As i have previously mentioned, a friend of mine suffers from my ignorance even more than i do, that is why he tries day in and day out to diminish my level of blondeness by sending me all kinds of links with interesting information. He does not read my blog, coz he finds it is a waste of time, and i kinda don't blame him - for as much as i try to post useful information, i end up whining and feeling sorry for myself and besides learning from my errors and smiling here and there, there is nothing useful at this address. Anyways, as i am an incurable optimist ( except when i am not ) and i hope for the best and thus continue posting :) I even changed the name and colors of the blog so i would stop being so dreamy, and on some level, it worked. I consider myself more realistic now, except that i kinda see only the realities i want to and ignore the rest. It is working for me so far, so if i have been ignoring you lately, draw your conclusions :P
Getting back to what i wanted to say - no, my goal was not babbling endlessly about what went wrong in my life, when and why did it go bad - was that my friend sent me an interesting article today, where a very important question was hidden between the lines... " Where does the time fly?"
The main concept is Faffing which is the art of doing something without achieving anything. Well, i can surely say that i am good at faffing. And it is true. There are many distracting factors that prevent us from achieving the desired outcome, may that be study, sports or blogging ( yes, for the critics, that's an activity too).

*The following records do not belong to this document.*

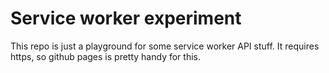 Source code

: # Service worker experiment
This repo is just a playground for some service worker API stuff. It requires https, so github pages is pretty handy for this.
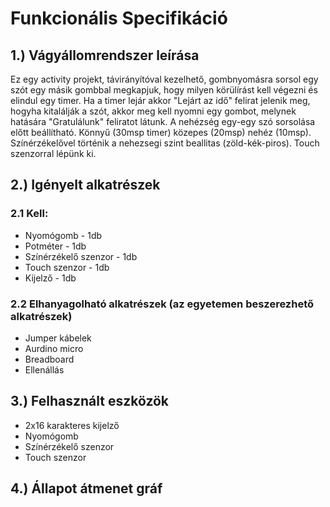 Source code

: 
# Funkcionális Specifikáció 
## 1.) Vágyállomrendszer leírása
Ez egy activity projekt, távirányítóval kezelhető, gombnyomásra sorsol egy szót  egy másik gombbal megkapjuk, hogy milyen körülírást kell végezni és elindul egy timer. Ha a timer lejár akkor "Lejárt az idő" felirat jelenik meg, hogyha kitalálják a szót, akkor meg kell nyomni egy gombot, melynek hatására "Gratulálunk" feliratot látunk. A nehézség egy-egy szó sorsolása előtt beállítható. Könnyű (30msp timer) közepes (20msp) nehéz (10msp). Színérzékelővel történik a nehezsegi szint beallitas (zöld-kék-piros). Touch szenzorral lépünk ki.

## 2.) Igényelt alkatrészek 
### 2.1 Kell:
- Nyomógomb - 1db
- Potméter - 1db
- Színérzékelő szenzor - 1db
- Touch szenzor - 1db
- Kijelző - 1db
### 2.2 Elhanyagolható alkatrészek (az egyetemen beszerezhető alkatrészek)
 - Jumper kábelek
 - Aurdino micro
 - Breadboard
 - Ellenállás

## 3.) Felhasznált eszközök
- 2x16 karakteres kijelző
- Nyomógomb
- Színérzékelő szenzor
- Touch szenzor
## 4.) Állapot átmenet gráf

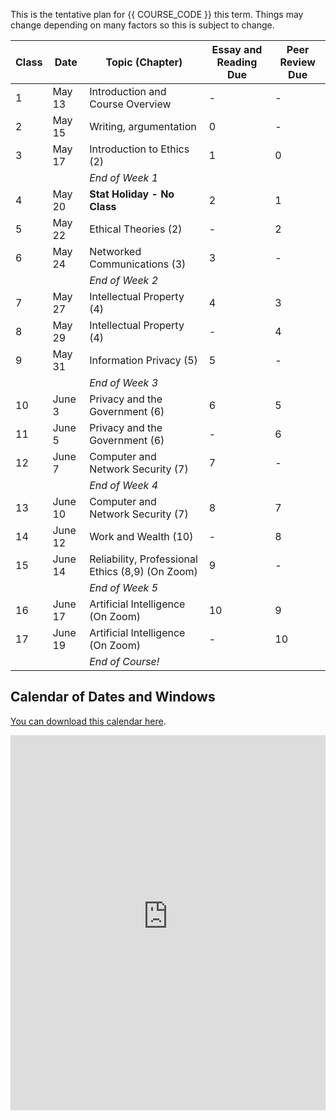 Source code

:This is the tentative plan for {{ COURSE_CODE }} this term.
Things may change depending on many factors so this is subject to change.

| Class | Date    | Topic (Chapter)                                  | Essay and Reading Due | Peer Review Due |
|-------|---------|--------------------------------------------------|-----------------------|-----------------|
| 1     | May 13  | Introduction and Course Overview                 | -                     | -               |
| 2     | May 15  | Writing, argumentation                           | 0                     | -               |
| 3     | May 17  | Introduction to Ethics (2)                       | 1                     | 0               |
|       |         | *End of Week 1*                                  |                       |                 |
| 4     | May 20  | **Stat Holiday - No Class**                      | 2                     | 1               |
| 5     | May 22  | Ethical Theories (2)                             | -                     | 2               |
| 6     | May 24  | Networked Communications (3)                     | 3                     | -               |
|       |         | *End of Week 2*                                  |                       |                 |
| 7     | May 27  | Intellectual Property (4)                        | 4                     | 3               |
| 8     | May 29  | Intellectual Property (4)                        | -                     | 4               |
| 9     | May 31  | Information Privacy (5)                          | 5                     | -               |
|       |         | *End of Week 3*                                  |                       |                 |
| 10    | June 3  | Privacy and the Government (6)                   | 6                     | 5               |
| 11    | June 5  | Privacy and the Government (6)                   | -                     | 6               |
| 12    | June 7  | Computer and Network Security (7)                | 7                     | -               |
|       |         | *End of Week 4*                                  |                       |                 |
| 13    | June 10 | Computer and Network Security (7)                | 8                     | 7               |
| 14    | June 12 | Work and Wealth (10)                             | -                     | 8               |
| 15    | June 14 | Reliability, Professional Ethics (8,9) (On Zoom) | 9                     | -               |
|       |         | *End of Week 5*                                  |                       |                 |
| 16    | June 17 | Artificial Intelligence (On Zoom)                | 10                    | 9               |
| 17    | June 19 | Artificial Intelligence (On Zoom)               | -                     | 10              |
|       |         | *End of Course!*                                 |                       |                 |

## Calendar of Dates and Windows

[You can download this calendar here](webcal://p134-caldav.icloud.com/published/2/MTczNTA3MzQ2MTczNTA3M77mVqJVfW7xU_1BEnn2jR_KOwdBlguAaANhPYR9B93I9ufNUiscrmMnE8-DhPPHLhgfOMuZh23N6feMUBVkMFY).

<iframe id="open-web-calendar" 
    style="background:url('https://raw.githubusercontent.com/niccokunzmann/open-web-calendar/master/static/img/loaders/circular-loader.gif') center center no-repeat;"
    src="https://open-web-calendar.hosted.quelltext.eu/calendar.html?url=https%3A%2F%2Fp134-caldav.icloud.com%2Fpublished%2F2%2FMTczNTA3MzQ2MTczNTA3M77mVqJVfW7xU_1BEnn2jR_KOwdBlguAaANhPYR9B93I9ufNUiscrmMnE8-DhPPHLhgfOMuZh23N6feMUBVkMFY"
    sandbox="allow-scripts allow-same-origin allow-top-navigation"
    allowTransparency="true" scrolling="no" 
    frameborder="0" height="600px" width="100%"></iframe>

This year, the trees that have already blossomed, the birds that are already singing and the hormones that have become a very annoying factor made me wonder if it really is spring already? Where did all these past months go? What have i done in all this time? It's like not so long ago that i was wondering whether i was gonna make to Milan or not. Then i got in the Univ, and did not want it no more - talk about be careful what you wish for. Things had really started to work out for me at home, it was almost too good to be true... and in the end, it was, coz i gave it up and came here, 2,5 hours late at Centrale, tired and confused. The first impressions had been nor good nor bad. The streets were empty, the stores were closed, the traffic was slow - now i know that it is typical behavior for a Sunday evening in Milan. But at the time it was really weird as i had just come from Bucharest, one of the loudest cities i have ever been to, of course, not surpassing NY, but that is another story. I was not hungry even if i had not eaten in a while, i was more like confused. I looked around and tried to seem normal, and i think i managed. I had not imagined how it would be like to be here, so in the end, there was no way for me to be disappointed. No expectations, therefore, no variance between real and expected values.
It rained. I was unable to sleep for two days. It was noisy - the dorm is next to the tram depot. I was kinda lost in time and space, but i was strong ( or stupid ) enough not to admit it and so i told no one and pretended i was fine. I ate only dairy for a week - lack of calcium maybe? The room was grey and empty. I got connected to the internet a few days after my arrival, and i was also given a phone, but who was i to call? I knew italian poorly, but it was a good thing that shortly after my arrival, the alarm on my hallway triggered so i stuck my head out of my sanctuary and that way met Giuseppe, who was sweet and nice and he still is that way. And he spoke English. And he still does, when he is not too lazy and does not switch to italian:) He is the type of guy that one can have a conversation with on any subject, he is the type that has books that are not in the school programme in his room. He reads Dante. He reads Ovidiu. He listens to Radiohead and Pink Floyd.
The first week passed incredibly slowly. I was awaiting a package from home, package that was supposed to contain many of the things i have left behind - things i did not actually need, but which make our existence more pleasant - dishes, clothes, sweets, biscuits and other things that could have been bought on the spot, but i had rather have them sent over all the way from Moldova.
During that week i had met almost all the persons i would interact with throughout the next week, i got used to my new bed and actually started sleeping, i realized that asking directions on the street prevents one from being lost, and i decided that no matter how bad i felt inside, Italy was the place i had to be in at the moment. I was not sorry for making the decision to leave my parents and my friends behind, of getting out of the comfortable environment where everything was stable and accounted for in order to come to a new country, the language of which i did not speak and start everything over.
The first semester passed both quickly and slowly. I made certain compromises with myself, i took some risks, i made some mistakes, i doubted myself and paid attention to unimportant things, but i smiled and i had fun, i dreamed and i did all in my power to have my dreams come true. And even if i had promised myself to never ask " what is the worst that can happen" in a situation fearing that i might actually live to know the answer, it did happen, but i shrugged and moved on. It is true that i am still tempted, it is true that i am still lost in space, but i like to think that today i am in a better place than i was in yesterday.
And now it is spring. Now i have made certain choices, and some of the changes are drastic, but it is the only way. Now i look back on who i was and i smile. It is said that a fool is he who makes the same mistakes. I have found that i am no fool, as i keep finding new mistakes to make. And it is what keeps me going.